In the early 1980s, while speaking at Oberlin College Hillel, Susannah Heschel was introduced to an early feminist Haggadah that suggested adding a crust of bread on the Seder plate, as a sign of solidarity with Jewish lesbians (there's as much room for a lesbian in Judaism as there is for a crust of bread on the seder plate). Heschel felt that to put bread on the Seder plate would be to accept that Jewish lesbians and gay men violate Judaism like chametz violates Passover. So, at her next Seder, she chose an orange as a symbol of inclusion of gays and lesbians and others who are marginalized within the Jewish community. She offered the orange as a symbol of the fruitfulness for all Jews when lesbians and gay men are contributing and active members of Jewish life. This story evolved to the urban legend that a rabbi said to Heschel that a woman on the bimah is as out of place as an orange on a Seder plate. In remembrance, some began to place an orange on their Seder plate. We did as well for a few years.

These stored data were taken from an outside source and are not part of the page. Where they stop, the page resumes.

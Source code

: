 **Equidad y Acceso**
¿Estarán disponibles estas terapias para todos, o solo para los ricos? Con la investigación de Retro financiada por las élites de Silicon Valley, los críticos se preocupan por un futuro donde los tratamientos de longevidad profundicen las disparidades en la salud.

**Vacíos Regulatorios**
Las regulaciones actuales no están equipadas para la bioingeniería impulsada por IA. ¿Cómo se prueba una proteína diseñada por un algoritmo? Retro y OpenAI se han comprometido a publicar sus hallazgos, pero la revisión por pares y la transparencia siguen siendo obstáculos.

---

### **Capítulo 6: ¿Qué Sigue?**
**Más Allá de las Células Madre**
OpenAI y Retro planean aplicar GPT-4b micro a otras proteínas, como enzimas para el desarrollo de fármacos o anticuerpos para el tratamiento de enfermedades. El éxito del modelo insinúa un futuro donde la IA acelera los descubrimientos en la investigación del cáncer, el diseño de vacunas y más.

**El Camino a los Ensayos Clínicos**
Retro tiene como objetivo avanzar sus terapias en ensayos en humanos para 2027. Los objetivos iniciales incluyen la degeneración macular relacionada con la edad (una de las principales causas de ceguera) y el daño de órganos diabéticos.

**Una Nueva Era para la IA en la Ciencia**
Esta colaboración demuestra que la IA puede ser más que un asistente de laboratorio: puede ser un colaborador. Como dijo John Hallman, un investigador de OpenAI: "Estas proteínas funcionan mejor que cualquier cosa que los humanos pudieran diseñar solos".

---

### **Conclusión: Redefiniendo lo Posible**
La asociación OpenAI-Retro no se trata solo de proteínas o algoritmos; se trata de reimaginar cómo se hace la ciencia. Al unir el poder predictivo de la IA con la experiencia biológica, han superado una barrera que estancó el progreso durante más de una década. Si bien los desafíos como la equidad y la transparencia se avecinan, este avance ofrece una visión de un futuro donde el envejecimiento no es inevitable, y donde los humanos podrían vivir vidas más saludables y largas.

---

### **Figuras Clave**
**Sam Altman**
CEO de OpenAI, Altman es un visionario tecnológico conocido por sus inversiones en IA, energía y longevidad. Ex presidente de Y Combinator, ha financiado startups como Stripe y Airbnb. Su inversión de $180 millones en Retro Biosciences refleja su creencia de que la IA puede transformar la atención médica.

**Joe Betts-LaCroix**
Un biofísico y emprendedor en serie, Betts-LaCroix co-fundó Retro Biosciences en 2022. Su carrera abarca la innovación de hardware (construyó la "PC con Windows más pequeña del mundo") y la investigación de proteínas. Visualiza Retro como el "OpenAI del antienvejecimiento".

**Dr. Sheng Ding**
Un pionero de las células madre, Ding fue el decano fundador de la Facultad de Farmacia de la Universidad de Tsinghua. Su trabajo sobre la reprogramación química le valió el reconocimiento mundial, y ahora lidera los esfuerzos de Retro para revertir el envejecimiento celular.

Several years ago I had the opportunity to create my own Seder plate. Through the clay in my hands I had the awesome power to decide to stay with or break from tradition in a lasting way. Is there a way to break tradition yet honor it at the same time? My goal was to maintain the ideals and values that the generations before me held dear and interpret them in a way that demonstrates their transcendent nature; to clarify that they endure in each generation.
Martin Buber writes:
Tradition constitutes the noblest freedom for a generation that lives it meaningfully, but it is the most miserable slavery for habitual inheritors who merely accept it, tenaciously and complacently.
Balancing the desire to honor tradition or institute change is a dynamic struggle we face on regular basis particularly at momentous occasions.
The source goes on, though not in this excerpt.